• **Data for this exercise**:
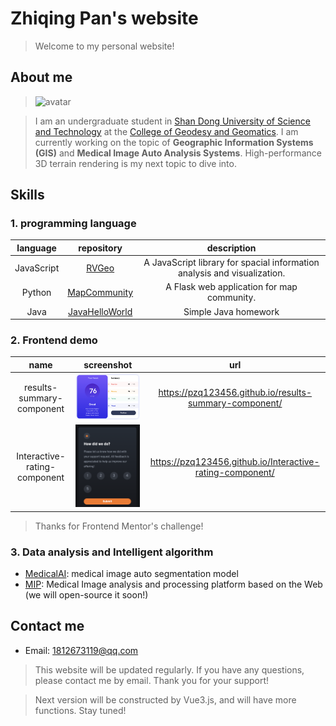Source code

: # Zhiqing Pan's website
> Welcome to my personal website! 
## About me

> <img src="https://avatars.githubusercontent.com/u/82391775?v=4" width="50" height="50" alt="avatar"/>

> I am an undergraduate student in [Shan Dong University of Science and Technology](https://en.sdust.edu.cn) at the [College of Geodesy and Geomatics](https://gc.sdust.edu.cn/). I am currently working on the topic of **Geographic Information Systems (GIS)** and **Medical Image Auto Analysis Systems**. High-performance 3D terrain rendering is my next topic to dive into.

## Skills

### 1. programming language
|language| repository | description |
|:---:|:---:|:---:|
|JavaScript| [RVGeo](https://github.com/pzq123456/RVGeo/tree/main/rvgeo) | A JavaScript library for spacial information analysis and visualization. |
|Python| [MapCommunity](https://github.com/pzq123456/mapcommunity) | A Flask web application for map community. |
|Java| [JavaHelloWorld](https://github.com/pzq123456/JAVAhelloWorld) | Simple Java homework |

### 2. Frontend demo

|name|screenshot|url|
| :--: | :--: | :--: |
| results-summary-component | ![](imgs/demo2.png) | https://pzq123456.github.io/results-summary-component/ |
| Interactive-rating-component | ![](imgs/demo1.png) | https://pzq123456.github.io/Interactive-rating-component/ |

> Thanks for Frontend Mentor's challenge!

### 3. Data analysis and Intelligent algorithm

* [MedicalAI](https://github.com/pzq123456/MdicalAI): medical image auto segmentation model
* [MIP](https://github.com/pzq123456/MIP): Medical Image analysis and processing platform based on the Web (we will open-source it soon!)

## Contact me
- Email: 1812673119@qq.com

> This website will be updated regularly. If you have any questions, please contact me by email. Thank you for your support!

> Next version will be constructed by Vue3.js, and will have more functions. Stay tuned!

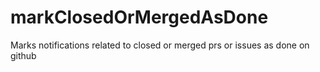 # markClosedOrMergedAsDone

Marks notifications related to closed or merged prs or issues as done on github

• **What this task involves**: The line with "Frontend Mentor's challenge!" and each line after it, through the final line of the data, are to be duplicated exactly, with pictures left out and nothing more included.

• **Response below**:
> Thanks for Frontend Mentor's challenge!

### 3. Data analysis and Intelligent algorithm

* [MedicalAI](https://github.com/pzq123456/MdicalAI): medical image auto segmentation model
* [MIP](https://github.com/pzq123456/MIP): Medical Image analysis and processing platform based on the Web (we will open-source it soon!)

## Contact me
- Email: 1812673119@qq.com

> This website will be updated regularly. If you have any questions, please contact me by email. Thank you for your support!

> Next version will be constructed by Vue3.js, and will have more functions. Stay tuned!

 # markClosedOrMergedAsDone

Marks notifications related to closed or merged prs or issues as done on github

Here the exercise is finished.